NVIDIA Takes “Desktop AI” to the Next Level with DGX Spark and DGX Station: Open and Cutting-Edge Models, Right from Your Office

The race to run increasingly large AI models is no longer confined to data centers. At CES 2026, NVIDIA has shifted focus to a new scenario: the developer’s desktop. The company introduced NVIDIA DGX Spark and NVIDIA DGX Station, two “deskside” systems designed to enable engineering, research, and data science teams to test, fine-tune, and run advanced models locally, with the option to scale later to the cloud.

This move responds to a growing industry reality: open software accelerates innovation, but modern workflows — from RAG (Retrieval-Augmented Generation) to multi-step reasoning and agents — require unified memory, sustained performance, and optimized tools. In this context, NVIDIA envisions DGX Spark and DGX Station as a kind of “bridge” between a personal workspace and corporate infrastructure, reducing friction for working with heavier models without always relying on remote racks.
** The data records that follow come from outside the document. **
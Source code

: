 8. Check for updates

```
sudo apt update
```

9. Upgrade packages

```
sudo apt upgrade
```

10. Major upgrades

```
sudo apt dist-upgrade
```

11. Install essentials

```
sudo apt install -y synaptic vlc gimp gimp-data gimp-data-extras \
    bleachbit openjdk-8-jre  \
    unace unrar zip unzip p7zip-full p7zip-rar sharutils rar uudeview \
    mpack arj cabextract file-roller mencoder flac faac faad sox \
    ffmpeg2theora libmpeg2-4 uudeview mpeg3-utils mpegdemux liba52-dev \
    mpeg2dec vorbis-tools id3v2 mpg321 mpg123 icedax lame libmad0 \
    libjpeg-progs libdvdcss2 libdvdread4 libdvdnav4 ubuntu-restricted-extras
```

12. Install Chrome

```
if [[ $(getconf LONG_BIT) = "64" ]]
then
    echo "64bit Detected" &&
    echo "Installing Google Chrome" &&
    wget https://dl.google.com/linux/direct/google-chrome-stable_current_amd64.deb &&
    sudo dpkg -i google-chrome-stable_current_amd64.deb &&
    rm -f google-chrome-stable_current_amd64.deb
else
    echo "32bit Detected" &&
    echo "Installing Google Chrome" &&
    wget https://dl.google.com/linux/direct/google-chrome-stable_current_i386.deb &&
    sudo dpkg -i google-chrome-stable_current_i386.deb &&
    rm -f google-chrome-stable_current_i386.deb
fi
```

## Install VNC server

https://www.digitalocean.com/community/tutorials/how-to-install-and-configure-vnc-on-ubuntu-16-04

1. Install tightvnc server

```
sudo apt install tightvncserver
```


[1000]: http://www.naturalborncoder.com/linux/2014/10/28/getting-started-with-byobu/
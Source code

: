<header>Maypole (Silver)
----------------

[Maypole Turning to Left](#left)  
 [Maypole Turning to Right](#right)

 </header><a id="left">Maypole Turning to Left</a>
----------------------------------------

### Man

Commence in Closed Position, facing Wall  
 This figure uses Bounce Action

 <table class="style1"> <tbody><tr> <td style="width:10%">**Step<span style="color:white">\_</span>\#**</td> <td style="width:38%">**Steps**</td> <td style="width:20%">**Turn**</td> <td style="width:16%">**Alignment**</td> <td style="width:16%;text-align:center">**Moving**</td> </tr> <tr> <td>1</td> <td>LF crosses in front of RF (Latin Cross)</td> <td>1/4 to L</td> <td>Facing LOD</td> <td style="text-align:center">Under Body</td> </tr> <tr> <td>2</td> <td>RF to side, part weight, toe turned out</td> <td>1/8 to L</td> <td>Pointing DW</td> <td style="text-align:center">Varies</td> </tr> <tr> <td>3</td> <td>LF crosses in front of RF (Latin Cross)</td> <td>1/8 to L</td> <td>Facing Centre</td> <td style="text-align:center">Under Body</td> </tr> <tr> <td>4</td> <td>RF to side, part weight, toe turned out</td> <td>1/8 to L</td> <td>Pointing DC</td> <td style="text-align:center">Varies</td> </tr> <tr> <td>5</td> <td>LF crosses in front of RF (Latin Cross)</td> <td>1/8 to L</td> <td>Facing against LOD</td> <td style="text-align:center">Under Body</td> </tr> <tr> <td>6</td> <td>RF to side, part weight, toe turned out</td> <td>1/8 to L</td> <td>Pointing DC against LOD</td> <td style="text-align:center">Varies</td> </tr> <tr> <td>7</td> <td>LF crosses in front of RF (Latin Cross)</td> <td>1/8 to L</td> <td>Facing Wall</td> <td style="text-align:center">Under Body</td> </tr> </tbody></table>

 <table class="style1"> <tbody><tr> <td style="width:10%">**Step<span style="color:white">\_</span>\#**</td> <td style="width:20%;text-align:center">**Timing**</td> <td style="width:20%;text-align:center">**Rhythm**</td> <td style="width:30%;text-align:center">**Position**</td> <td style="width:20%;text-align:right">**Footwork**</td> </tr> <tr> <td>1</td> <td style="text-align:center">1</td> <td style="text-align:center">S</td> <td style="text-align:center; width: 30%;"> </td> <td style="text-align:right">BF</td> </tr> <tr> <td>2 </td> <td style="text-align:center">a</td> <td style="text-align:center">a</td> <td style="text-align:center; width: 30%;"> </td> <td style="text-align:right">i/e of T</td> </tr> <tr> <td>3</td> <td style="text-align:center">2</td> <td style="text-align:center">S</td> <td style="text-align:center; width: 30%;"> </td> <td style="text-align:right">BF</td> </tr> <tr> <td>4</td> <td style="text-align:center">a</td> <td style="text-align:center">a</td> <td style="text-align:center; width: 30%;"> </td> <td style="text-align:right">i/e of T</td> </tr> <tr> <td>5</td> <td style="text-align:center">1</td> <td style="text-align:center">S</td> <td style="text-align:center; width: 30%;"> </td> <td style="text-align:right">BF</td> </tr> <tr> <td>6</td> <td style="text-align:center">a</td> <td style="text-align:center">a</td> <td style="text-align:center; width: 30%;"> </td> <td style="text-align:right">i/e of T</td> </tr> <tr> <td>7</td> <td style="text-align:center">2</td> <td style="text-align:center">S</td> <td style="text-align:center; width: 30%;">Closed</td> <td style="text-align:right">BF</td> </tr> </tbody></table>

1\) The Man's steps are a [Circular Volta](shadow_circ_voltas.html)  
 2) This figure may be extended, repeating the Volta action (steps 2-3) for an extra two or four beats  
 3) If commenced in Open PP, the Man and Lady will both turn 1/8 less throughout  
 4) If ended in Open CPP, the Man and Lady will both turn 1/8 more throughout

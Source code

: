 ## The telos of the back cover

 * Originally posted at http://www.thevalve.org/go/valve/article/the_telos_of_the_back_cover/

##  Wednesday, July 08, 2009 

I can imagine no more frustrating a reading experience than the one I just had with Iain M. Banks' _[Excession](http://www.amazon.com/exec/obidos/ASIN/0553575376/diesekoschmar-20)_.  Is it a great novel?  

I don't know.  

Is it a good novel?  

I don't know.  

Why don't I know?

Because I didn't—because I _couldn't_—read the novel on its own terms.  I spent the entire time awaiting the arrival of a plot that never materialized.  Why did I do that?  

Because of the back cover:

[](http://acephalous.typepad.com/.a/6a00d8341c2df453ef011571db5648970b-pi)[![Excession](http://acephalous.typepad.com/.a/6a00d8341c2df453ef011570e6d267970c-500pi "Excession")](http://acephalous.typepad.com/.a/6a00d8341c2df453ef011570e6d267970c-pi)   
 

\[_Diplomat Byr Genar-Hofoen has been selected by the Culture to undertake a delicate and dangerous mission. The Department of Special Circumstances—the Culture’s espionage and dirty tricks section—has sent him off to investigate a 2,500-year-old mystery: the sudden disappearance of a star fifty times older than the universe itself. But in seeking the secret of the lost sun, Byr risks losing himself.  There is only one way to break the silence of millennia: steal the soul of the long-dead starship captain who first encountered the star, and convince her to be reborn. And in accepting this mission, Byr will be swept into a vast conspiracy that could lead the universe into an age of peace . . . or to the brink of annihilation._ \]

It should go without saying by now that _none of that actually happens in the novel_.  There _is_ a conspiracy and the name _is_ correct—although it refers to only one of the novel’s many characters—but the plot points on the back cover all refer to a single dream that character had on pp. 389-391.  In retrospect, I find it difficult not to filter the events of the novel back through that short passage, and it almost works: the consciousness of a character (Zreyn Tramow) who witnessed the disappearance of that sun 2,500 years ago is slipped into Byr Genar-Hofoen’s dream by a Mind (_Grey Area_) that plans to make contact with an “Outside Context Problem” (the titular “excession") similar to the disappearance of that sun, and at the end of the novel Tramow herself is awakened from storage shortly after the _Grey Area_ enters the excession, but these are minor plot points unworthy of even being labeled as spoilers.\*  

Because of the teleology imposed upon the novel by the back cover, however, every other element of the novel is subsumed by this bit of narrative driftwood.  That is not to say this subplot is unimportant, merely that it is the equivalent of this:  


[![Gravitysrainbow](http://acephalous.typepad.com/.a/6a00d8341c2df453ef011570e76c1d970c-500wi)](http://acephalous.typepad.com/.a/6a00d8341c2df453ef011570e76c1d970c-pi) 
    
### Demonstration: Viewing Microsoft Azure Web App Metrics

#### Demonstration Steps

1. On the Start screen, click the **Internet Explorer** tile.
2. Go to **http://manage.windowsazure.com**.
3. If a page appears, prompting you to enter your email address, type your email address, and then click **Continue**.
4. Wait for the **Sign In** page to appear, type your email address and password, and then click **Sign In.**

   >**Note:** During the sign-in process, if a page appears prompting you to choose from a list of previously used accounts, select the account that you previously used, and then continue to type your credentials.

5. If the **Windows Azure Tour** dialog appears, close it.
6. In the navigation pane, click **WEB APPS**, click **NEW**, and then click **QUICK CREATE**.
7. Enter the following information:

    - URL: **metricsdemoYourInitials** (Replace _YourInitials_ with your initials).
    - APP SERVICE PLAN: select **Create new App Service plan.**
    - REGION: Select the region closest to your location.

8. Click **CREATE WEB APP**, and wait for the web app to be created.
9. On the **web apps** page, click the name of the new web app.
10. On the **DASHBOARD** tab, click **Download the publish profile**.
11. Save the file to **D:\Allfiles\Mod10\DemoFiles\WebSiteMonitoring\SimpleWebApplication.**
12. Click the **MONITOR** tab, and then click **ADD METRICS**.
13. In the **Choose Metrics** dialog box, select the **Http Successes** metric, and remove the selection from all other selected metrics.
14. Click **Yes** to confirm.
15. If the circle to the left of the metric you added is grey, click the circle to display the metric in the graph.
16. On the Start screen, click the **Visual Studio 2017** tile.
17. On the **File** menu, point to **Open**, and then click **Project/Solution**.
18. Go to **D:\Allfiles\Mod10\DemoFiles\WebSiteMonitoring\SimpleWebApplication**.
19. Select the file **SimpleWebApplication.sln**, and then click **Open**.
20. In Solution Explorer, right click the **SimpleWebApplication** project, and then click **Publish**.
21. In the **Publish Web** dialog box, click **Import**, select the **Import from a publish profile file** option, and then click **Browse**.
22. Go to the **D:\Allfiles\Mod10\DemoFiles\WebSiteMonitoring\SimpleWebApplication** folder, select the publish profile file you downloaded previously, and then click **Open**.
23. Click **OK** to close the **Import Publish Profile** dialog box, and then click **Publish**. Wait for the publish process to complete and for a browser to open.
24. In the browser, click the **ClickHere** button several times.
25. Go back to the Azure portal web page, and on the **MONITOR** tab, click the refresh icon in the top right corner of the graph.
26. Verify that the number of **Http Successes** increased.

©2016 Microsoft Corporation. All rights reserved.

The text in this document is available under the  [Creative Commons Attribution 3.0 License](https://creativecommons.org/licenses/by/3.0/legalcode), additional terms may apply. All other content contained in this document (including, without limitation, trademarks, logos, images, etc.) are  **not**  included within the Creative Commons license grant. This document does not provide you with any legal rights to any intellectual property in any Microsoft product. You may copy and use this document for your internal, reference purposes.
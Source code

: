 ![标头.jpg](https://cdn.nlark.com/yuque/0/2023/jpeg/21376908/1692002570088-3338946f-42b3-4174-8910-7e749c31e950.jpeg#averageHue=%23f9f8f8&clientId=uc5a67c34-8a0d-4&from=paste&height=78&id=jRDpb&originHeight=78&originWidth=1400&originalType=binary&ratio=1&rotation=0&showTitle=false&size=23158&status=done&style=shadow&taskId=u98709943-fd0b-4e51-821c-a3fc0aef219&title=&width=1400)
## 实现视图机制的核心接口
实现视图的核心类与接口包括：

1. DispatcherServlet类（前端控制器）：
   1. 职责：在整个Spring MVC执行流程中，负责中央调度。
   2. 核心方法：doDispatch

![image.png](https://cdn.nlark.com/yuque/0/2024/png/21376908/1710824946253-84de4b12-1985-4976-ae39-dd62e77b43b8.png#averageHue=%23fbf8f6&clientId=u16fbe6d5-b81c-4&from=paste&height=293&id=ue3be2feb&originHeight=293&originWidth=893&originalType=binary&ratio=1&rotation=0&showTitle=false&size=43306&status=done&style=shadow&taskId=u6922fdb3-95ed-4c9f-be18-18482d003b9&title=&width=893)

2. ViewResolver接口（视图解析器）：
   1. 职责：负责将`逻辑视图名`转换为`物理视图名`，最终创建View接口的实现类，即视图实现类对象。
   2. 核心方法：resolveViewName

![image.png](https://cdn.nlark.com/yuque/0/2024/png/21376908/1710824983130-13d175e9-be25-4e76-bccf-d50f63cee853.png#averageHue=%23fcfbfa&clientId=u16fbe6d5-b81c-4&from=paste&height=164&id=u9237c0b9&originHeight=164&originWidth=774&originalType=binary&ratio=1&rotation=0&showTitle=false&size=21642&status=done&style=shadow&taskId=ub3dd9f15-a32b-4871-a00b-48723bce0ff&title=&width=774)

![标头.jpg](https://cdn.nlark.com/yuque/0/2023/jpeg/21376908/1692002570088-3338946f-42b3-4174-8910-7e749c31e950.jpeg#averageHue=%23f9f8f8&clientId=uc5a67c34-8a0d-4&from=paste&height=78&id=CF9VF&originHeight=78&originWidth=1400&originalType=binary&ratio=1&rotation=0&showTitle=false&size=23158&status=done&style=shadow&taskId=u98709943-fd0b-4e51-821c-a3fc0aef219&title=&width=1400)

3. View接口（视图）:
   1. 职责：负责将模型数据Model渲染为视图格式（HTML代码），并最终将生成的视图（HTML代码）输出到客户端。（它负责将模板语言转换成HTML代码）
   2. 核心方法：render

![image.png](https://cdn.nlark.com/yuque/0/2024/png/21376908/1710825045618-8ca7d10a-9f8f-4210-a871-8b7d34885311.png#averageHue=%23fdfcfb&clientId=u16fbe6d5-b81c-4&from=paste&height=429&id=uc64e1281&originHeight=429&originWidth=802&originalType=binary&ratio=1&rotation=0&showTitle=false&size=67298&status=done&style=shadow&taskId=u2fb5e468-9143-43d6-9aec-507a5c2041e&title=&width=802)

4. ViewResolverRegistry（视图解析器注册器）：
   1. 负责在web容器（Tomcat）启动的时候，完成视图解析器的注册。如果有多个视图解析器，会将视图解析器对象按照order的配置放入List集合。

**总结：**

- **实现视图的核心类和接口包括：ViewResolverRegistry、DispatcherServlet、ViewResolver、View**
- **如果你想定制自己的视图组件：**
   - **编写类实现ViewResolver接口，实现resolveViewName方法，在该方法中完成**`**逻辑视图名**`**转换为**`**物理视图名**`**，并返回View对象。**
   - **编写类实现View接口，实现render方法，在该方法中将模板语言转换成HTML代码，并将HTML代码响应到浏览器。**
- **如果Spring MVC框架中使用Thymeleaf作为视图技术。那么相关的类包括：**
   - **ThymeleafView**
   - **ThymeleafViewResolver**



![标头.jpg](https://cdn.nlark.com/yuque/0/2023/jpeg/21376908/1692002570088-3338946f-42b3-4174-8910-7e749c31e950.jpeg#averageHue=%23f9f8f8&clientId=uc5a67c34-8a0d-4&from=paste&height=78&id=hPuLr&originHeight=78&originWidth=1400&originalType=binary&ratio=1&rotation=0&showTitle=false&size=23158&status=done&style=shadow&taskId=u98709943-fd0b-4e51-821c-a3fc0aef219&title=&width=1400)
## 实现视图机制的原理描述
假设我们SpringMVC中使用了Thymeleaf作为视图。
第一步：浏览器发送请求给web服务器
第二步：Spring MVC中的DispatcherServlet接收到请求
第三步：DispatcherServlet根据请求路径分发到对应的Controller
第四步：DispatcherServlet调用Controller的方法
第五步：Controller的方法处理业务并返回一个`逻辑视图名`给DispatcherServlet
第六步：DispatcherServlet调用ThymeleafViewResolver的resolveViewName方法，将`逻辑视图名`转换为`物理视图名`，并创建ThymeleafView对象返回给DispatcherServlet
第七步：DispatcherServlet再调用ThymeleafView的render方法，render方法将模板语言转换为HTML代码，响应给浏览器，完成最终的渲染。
Two machines, two levels: from open models to the local “frontier”

The approach is divided into two clear tiers. DGX Spark is aimed at broad use: a compact, “plug-and-play” system ready to run and fine-tune cutting-edge models right on the desktop. Conversely, DGX Station targets settings where cutting-edge workloads are handled: research labs, high-performance engineering groups, or companies wanting to experiment with large-scale models without turning every iteration into a cloud GPU reserve.

NVIDIA summarizes this difference simply: DGX Spark can handle models with around 100 billion parameters, while DGX Station raises the bar to 1 trillion parameters in a deskside system. According to the company, both systems leverage Grace Blackwell, combining coherent memory and performance optimized for today’s AI stage: more context, more reasoning, and more efficiency pressure.

DGX Spark: “plug-and-play” optimization and large models on a desktop

DGX Spark is presented as a machine designed so developers don’t have to start “from scratch.” It is preconfigured with NVIDIA’s software stack and CUDA-X libraries to accelerate typical AI workflows: from prototyping and fine-tuning to inference and validation.

A technical highlight NVIDIA emphasizes is the role of the NVFP4 format, associated with the Blackwell architecture. NVIDIA states this format allows for model compression of up to 70% and performance improvements without losing model capacity. This is especially relevant since desktop memory limits and data transfer costs are often practical constraints.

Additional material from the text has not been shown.